Review: Alright on night for Calendar Girls

Opening Night Productions present Calendar Girls
Opening Night Productions present Calendar Girls


HAVING seen Duns Players’ Calendar Girls nearly naked just a few weeks earlier I could be accused of having a penchant for seeing women of a certain age stripping off!

But like the brave souls over the border who went before them, Opening Night Productions’ leading ladies ensured that the ‘baring all bit’ was just a drop in what was an emotive and entertaining ocean.

Opening Night Productions present Calendar Girls

Opening Night Productions present Calendar Girls

The storyline of a group of courageous W.I women who produce a fundraising calendar after one of their number loses their husband to cancer, and the fantastic Tim Firth script lend themselves to great performances and the Opening Night cast used them as a springboard for two of the best hours of theatre The Maltings has witnessed all year.

As the woman who lost her beloved John (a touching performance from last minute stand in Barry Jones) to cancer, Cheryl Stewart was more than just believable: she had the ability to make the audience feel we were going through Annie’s trials and tribulations with her.

Jackie Kaines Lang gave the character of Chris a Yorkshire twang that any resident of Emmerdale would be proud of and a stage presence that would rival many an actress who has played her.

The success of this particular version of ‘Calendar Girls’ was in the contagious cameraderie the six main characters had on stage.
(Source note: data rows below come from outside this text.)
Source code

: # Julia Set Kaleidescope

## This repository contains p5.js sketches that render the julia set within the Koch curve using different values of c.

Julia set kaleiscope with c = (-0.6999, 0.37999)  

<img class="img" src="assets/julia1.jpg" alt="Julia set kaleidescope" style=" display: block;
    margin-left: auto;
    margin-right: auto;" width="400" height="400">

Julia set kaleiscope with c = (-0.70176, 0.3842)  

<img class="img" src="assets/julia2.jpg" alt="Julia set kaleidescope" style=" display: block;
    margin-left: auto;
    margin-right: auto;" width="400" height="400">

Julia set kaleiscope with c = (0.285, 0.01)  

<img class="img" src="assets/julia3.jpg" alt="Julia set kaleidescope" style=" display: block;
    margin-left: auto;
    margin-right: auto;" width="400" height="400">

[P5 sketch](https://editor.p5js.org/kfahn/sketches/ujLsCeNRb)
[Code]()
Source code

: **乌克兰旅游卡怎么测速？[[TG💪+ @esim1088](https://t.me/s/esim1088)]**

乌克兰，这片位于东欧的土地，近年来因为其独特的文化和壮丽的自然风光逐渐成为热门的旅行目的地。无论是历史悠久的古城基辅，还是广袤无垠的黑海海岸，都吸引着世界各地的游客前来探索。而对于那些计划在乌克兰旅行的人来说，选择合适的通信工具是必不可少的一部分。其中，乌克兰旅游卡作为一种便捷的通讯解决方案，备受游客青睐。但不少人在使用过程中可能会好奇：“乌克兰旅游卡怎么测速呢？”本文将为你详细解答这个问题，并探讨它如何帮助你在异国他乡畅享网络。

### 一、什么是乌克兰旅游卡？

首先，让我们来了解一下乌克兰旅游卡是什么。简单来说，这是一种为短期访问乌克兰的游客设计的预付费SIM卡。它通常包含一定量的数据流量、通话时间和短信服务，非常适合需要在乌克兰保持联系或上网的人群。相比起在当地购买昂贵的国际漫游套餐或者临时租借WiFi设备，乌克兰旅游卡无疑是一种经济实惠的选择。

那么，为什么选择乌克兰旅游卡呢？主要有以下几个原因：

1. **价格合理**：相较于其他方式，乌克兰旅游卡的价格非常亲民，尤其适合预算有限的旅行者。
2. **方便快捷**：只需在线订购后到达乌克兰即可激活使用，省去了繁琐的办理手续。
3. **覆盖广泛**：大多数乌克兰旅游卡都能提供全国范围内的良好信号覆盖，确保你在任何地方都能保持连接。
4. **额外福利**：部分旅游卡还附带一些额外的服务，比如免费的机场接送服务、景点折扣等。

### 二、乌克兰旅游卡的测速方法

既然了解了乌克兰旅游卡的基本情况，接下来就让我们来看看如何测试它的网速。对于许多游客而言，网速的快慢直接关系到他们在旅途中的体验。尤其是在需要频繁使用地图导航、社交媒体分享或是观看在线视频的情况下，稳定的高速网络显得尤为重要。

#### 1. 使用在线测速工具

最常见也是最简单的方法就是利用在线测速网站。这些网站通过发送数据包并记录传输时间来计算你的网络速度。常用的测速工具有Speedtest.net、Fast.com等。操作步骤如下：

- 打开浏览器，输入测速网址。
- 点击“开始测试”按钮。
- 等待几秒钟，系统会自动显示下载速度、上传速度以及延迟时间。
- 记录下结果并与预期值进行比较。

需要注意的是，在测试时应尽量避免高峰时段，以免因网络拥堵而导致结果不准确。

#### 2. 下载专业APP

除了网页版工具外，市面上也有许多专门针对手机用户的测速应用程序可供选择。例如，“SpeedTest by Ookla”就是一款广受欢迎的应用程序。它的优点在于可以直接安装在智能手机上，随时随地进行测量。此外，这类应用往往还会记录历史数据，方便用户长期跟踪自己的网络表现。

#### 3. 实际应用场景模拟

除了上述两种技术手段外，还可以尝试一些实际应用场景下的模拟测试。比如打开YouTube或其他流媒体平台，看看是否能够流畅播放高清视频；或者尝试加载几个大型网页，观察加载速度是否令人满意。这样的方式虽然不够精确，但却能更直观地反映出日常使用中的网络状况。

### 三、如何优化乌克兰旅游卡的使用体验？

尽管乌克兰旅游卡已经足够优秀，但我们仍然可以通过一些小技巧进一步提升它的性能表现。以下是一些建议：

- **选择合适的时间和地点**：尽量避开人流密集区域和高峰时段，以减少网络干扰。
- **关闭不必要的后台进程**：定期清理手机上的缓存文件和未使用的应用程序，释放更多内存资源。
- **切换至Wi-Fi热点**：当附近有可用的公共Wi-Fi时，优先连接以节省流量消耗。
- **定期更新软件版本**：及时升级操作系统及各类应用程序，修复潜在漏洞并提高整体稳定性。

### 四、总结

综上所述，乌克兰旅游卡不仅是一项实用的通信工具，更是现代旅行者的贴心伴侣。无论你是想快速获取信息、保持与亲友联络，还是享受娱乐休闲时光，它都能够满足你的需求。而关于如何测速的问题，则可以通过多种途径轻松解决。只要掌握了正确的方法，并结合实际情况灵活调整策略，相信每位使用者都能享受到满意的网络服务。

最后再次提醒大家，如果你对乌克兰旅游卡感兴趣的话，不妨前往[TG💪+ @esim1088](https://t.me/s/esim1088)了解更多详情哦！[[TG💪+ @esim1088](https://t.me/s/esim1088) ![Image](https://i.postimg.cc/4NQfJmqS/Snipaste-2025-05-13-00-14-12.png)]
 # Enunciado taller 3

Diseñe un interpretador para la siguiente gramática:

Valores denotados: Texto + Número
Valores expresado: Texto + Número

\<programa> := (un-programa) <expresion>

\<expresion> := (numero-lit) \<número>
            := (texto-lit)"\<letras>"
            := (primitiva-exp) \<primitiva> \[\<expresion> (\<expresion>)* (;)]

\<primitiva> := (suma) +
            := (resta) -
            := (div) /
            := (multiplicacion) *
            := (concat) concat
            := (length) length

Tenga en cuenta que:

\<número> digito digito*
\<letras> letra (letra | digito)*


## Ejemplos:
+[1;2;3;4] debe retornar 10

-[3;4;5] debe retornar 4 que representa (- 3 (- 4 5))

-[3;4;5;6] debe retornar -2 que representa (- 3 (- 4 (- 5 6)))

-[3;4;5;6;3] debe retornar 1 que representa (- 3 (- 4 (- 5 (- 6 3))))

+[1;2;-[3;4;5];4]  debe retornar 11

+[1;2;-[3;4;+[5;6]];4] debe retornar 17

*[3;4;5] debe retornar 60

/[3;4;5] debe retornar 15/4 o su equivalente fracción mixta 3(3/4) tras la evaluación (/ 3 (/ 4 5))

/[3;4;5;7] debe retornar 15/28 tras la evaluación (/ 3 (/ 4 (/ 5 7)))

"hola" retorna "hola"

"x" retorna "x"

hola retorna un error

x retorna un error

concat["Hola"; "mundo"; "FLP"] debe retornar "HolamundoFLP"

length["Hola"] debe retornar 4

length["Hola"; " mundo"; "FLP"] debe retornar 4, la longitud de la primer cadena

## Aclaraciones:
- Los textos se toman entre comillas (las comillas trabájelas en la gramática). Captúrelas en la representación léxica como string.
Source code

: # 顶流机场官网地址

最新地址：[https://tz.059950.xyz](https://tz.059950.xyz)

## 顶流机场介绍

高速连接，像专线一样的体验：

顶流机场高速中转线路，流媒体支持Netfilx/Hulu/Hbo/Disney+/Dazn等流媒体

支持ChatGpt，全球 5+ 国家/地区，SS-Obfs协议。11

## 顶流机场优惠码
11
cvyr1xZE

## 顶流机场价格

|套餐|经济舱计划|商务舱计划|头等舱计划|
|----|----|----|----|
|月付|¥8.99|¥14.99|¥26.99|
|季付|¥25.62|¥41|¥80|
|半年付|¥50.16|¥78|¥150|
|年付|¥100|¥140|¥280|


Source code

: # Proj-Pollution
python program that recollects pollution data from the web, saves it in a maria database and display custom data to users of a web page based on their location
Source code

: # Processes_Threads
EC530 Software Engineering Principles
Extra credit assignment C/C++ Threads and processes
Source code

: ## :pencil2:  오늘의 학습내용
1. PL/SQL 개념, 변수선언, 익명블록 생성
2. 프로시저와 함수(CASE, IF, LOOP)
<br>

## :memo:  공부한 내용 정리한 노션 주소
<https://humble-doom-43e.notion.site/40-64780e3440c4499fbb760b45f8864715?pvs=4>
Annie and Chris were the leaders of an elcectic pack.

Ros Lister played glamour puss Celia with effortless sophistication; Sue Handoll ensured retired teacher Jessie was a woman who wouldn’t let her age stand in her way; Angela McKeown’s Cora was cocky and charismatic and special mention to Wendy Payn, who as well as directing the show put in a cracking comedic performance as Ruth.

The ladies were supported by some well known local faces with Angela Winson adding a real Berwick touch to the part of uptight W.I. chair Marie; Tamsin Davidson transforming from the geeky Brenda Hulse to the refined Lady Cravenshire with ease; Ross Graham once again showing his versitility as photographer Lawrence and TV producer Liam; Katie Hindmarsh continuing to showcase her acting pedigree in the not so likeable role of Ruth’s husband’s bit on the side Elaine and Mark Pentecost impressing as Chris’ husband Ron, a bloke you’d be more than a happy to share a pint and bag of pork scratchings with down the pub.

The play was packed full of moments that provoked all kinds of emotions but at no point did it seem like the women were shamelessly playing for laughs or over egging the pudding to prompt a grab for tissues.

‘Calendar Girls’ was another string to a local theatrical bow that can boast an impressive target rate in 2012.